Un urbanisme moyen peine à dégager les artères bouchées jour et nuit, les colifichets à touristes produits industriellement, sont vendus en vrac, au poids, au sac, à la tête du client, un centre de production artistique certes, qui irrigue une majeure partie des cités du pays. Les cinq prières journalières sont bien distribuées de toute part, les sonos concurrentes se tirent la bourre au mépris des tympans hérétiques. Il est, pour une ville ouverte, fort difficile de trouver à boire un verre (allez voir au Sheraton… peut-être). Les jeunes amoureux, étudiants peut-être, sont si sérieux lorsqu’ils marchent dans la rue, comme une chape pèse sur la ville. Etrange.

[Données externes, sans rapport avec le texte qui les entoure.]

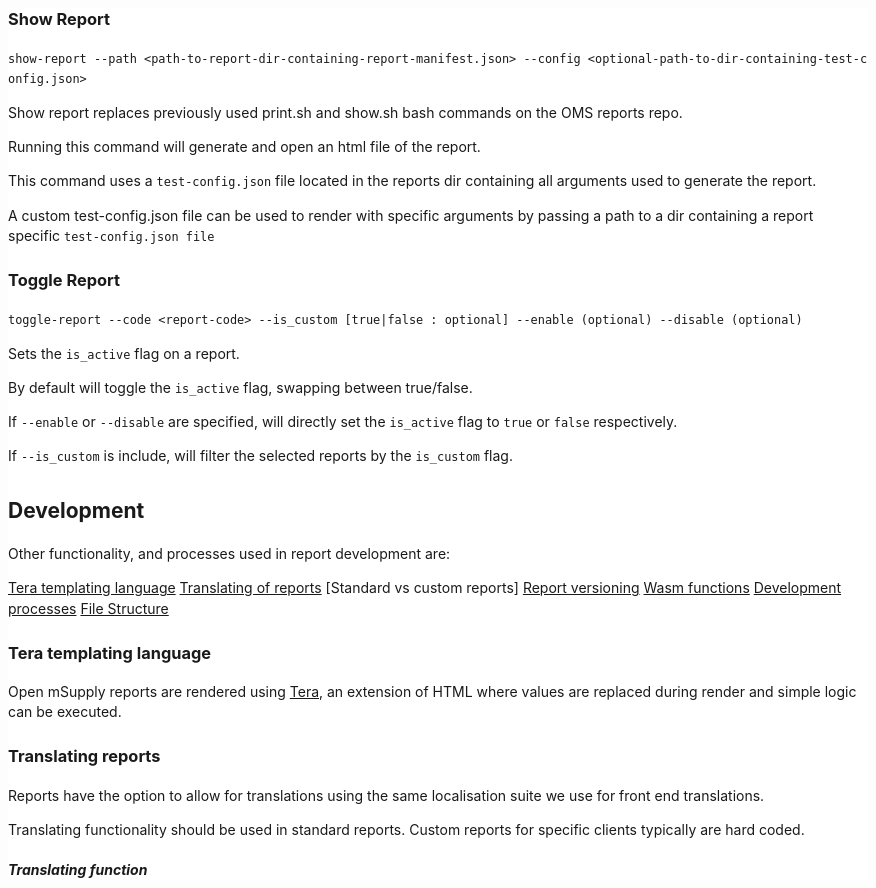 ### Show Report

`show-report --path <path-to-report-dir-containing-report-manifest.json> --config <optional-path-to-dir-containing-test-config.json>`

Show report replaces previously used print.sh and show.sh bash commands on the OMS reports repo.

Running this command will generate and open an html file of the report.

This command uses a `test-config.json` file located in the reports dir containing all arguments used to generate the report.

A custom test-config.json file can be used to render with specific arguments by passing a path to a dir containing a report specific `test-config.json file`

### Toggle Report

`toggle-report --code <report-code> --is_custom [true|false : optional] --enable (optional) --disable (optional)`

Sets the `is_active` flag on a report.

By default will toggle the `is_active` flag, swapping between true/false.

If `--enable` or `--disable` are specified, will directly set the `is_active` flag to `true` or `false` respectively.

If `--is_custom` is include, will filter the selected reports by the `is_custom` flag.

## Development

Other functionality, and processes used in report development are:

[Tera templating language](#tera-templating-language)
[Translating of reports](#translating-reports)
[Standard vs custom reports]
[Report versioning](#report-versioning)
[Wasm functions](#wasm-functions)
[Development processes](#development-processes)
[File Structure](#file-structure-1)

### Tera templating language

Open mSupply reports are rendered using [Tera](https://keats.github.io/tera/docs/), an extension of HTML where values are replaced during render and simple logic can be executed.

### Translating reports

Reports have the option to allow for translations using the same localisation suite we use for front end translations.

Translating functionality should be used in standard reports. Custom reports for specific clients typically are hard coded.

##### Translating function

Au cœur de la ville, le Kraton : immense bâtiment qui tenait lieu de cour princière, magnifiquement entretenu, peu utilisé, des pièces exposent des reliques à la gloire de la famille régnante : quelques photos historiques, celles de la circoncision du futur sultan et de sa sœur, les chaussures ET les chaussettes d’un militaire, un kriss etc… jolie collection de batik. La partie administrative n’est pas accessible.  A côté du Kraton, un musée, joliment conçu, quelques traductions en Anglais, les œuvres, exclusivement des pièces de la période Indianisée : de jolies marionnettes en cuir qui décrivent le Panthéon des divinités (y compris la Sainte Vierge et l’Enfant Jésus), toute la panoplie de ce que l’on trouve de nos jours sauvegardé à Bali (bijoux, statues, etc), Mandalas…  De local post 16ème siècle, rien, hormis une vague épée, cela ne va sans rappeler un drapeau tristement célèbre. Soit les pièces produites depuis la conquête de l’Islam sont trop précieuses pour être portées à la connaissance du vulgus pecum, soit elles sont inexistantes… Etrange.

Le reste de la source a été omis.